According to Celleste Bio, chocolate manufacturers spend about $16B on cocoa ingredients each year, and cocoa butter alone accounts for nearly half of that. And althouth crop yields and prices can level out at times, long-term instability is almost a given without tech-forward solutions.

And instability is exactly what has plagued the cocoa industry. Climate change pushed cocoa stocks to their lowest levels in a decade and prices to all-time highs in 2024. Extreme weather and crop diseases have hit plantations hardest in the Ivory Coast and Ghana, the two largest cocoa producers, which have already lost over 85% of their forest cover since 1960.

Scientists warn that a third of the world’s cocoa trees could die out by 2050. Plus, producing chocolate emits more greenhouse gases than any other food except beef, and the industry is linked to widespread tropical deforestation.
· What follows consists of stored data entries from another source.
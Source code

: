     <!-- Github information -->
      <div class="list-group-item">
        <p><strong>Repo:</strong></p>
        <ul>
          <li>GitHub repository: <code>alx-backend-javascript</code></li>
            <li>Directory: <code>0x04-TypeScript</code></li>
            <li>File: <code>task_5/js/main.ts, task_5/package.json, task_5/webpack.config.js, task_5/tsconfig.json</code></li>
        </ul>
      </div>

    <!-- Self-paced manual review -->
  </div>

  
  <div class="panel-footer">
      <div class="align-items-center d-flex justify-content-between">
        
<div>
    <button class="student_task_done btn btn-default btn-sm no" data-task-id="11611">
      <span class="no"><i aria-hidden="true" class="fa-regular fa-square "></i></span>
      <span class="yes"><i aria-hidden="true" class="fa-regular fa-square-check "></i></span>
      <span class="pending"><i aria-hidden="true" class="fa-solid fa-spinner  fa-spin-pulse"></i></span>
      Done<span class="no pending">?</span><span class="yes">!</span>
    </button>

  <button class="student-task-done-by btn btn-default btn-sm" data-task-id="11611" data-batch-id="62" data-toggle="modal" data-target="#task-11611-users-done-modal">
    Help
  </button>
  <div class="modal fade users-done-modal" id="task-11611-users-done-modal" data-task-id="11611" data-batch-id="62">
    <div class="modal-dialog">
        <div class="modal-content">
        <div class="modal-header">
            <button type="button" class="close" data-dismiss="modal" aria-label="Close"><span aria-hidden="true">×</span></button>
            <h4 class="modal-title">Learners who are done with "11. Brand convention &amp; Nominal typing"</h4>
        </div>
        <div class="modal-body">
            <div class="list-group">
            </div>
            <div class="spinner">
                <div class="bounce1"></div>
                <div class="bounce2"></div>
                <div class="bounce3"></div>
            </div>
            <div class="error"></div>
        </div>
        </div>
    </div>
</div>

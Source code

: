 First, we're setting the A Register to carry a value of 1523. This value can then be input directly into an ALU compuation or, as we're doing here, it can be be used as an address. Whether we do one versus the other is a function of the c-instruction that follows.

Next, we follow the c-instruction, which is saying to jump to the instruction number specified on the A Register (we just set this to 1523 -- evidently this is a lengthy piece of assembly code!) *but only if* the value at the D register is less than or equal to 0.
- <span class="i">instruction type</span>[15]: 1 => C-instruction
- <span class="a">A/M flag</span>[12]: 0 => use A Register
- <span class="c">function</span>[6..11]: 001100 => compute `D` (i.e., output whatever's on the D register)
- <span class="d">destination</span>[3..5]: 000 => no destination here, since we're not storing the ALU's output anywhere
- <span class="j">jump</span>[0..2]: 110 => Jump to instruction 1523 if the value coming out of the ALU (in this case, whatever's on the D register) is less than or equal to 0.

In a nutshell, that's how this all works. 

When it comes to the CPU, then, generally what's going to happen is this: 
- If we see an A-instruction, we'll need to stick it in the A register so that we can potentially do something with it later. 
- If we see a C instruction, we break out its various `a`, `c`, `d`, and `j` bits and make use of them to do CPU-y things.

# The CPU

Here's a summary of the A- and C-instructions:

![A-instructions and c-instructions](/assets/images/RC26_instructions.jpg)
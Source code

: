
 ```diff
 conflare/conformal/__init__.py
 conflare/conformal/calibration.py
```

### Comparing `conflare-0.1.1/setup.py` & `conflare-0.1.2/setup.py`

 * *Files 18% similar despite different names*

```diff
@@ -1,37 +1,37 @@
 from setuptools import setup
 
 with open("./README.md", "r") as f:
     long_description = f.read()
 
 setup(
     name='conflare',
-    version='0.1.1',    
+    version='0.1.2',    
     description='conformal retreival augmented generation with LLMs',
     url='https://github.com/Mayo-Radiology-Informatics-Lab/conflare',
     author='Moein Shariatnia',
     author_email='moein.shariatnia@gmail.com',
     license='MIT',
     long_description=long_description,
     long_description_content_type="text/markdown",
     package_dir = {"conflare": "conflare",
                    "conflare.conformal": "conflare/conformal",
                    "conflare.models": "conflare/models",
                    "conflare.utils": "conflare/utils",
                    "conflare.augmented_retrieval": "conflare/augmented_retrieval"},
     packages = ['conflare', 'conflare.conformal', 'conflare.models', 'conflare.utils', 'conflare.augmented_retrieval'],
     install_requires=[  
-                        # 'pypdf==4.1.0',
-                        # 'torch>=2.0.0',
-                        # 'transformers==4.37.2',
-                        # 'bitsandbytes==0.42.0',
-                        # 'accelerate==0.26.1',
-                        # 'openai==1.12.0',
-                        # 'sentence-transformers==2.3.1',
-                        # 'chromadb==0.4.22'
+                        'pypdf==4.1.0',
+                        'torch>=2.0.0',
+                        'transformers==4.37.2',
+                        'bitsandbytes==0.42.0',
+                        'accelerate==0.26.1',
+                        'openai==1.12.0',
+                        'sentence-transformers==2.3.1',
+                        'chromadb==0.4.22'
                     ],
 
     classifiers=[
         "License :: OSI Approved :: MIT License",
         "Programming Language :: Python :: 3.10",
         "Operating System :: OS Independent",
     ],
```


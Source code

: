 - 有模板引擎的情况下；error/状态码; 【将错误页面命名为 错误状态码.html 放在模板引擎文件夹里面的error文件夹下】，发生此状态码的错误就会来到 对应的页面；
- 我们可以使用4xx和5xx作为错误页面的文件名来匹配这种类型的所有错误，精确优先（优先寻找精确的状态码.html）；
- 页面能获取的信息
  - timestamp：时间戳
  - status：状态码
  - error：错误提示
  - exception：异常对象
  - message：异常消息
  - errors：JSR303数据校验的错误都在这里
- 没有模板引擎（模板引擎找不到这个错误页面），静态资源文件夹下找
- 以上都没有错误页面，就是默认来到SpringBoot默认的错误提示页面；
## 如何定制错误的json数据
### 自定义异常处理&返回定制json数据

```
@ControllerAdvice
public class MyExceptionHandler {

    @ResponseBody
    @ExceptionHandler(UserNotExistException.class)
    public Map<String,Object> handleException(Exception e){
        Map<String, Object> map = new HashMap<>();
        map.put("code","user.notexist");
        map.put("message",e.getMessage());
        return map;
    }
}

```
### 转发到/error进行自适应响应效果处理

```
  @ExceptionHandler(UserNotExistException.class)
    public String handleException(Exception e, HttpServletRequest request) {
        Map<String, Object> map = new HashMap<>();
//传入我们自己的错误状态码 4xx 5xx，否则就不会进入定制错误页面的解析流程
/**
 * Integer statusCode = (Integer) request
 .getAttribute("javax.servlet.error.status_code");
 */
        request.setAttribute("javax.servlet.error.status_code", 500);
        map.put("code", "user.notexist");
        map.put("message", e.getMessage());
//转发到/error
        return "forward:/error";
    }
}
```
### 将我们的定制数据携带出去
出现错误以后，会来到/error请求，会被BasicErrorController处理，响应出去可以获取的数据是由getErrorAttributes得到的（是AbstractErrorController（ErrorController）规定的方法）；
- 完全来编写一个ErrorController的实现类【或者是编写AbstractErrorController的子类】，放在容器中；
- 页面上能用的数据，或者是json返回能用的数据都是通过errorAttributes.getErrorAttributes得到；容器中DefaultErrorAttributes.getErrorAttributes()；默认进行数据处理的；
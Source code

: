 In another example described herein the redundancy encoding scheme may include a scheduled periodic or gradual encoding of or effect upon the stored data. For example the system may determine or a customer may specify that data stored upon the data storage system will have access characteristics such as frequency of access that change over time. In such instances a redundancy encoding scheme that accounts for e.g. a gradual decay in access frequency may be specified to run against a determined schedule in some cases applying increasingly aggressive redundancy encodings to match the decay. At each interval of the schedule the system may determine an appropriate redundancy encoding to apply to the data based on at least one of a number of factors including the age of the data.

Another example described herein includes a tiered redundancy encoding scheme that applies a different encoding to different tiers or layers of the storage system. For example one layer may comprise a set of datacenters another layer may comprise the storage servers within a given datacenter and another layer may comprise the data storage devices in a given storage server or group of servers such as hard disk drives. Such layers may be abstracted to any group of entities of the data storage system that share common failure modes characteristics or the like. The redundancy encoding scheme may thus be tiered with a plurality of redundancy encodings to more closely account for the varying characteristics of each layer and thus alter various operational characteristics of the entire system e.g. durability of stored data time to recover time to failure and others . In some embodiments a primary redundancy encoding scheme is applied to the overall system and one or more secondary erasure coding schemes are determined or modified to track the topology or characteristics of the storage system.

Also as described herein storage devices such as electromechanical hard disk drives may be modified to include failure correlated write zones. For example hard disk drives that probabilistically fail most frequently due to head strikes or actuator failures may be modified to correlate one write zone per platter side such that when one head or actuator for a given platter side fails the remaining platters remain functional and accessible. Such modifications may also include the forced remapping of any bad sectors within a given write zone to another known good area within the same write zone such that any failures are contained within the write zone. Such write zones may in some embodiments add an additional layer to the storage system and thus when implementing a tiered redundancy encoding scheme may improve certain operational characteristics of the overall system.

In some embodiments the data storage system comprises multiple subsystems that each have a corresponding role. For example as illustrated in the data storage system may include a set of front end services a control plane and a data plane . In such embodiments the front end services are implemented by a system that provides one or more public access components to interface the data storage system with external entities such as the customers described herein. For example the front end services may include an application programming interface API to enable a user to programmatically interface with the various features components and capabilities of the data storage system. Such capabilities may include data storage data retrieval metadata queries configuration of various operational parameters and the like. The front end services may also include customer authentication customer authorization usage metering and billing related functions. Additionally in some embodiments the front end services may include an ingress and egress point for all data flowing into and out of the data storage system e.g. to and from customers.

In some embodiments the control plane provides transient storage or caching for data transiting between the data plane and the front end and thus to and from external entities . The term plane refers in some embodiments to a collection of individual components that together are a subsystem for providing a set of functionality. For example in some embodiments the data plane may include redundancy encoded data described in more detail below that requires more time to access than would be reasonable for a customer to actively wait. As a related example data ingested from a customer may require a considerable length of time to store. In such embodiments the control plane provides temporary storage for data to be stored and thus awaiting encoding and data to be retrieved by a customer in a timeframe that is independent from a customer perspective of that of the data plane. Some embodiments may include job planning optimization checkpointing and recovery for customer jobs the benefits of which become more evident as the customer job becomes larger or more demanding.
“Building a resilient supply chain means being able to produce at commercial volumes while offsetting disruptions caused by climate change, deforestation and resource scarcity,” said Celleste Bio’s chief science and technology officer, Hanne Volpin.

“We are on track to produce one tonne of cocoa butter annually in a 1000-litre bioreactor from a single bean – which would otherwise require about a hectare of cocoa trees. To that end, we’ve curated a very robust bank of multiple cocoa bean varietals we can use to grow, test and scale material without ever having to cut down a single tree in the rainforest.”

Speaking to Green Queen in October, Beressi Golomb revealed that the company is finalising its pilot facility and anticipates being market-ready by 2027. It’s currently awaiting approval in the US, the UK, the EU, and Israel.

“The ingredient is and must be at parity with cocoa prices, ideally more cost-efficient when traditional cocoa supply is skyrocketing,” she said at the time. “We have two parts of the business: a drop-in replacement, which will be more on par with market costs; and premium cocoa, which will be priced for the premium market.”

The startup has already raised $5.6M to date, and is one of several cell-based cocoa innovators being backed by Big Chocolate. Sparkalis, the VC arm of Belgian confectionery giant Puratos, has been an investor in California Cultured from an early stage, and intends to make a cell-based chocolate product available to its clients by the end of the year.

Puratos and Lindt are also investors in Switzerland’s Food Brewer, and Cargill is working on applications with fellow Israeli startup Kokomodo.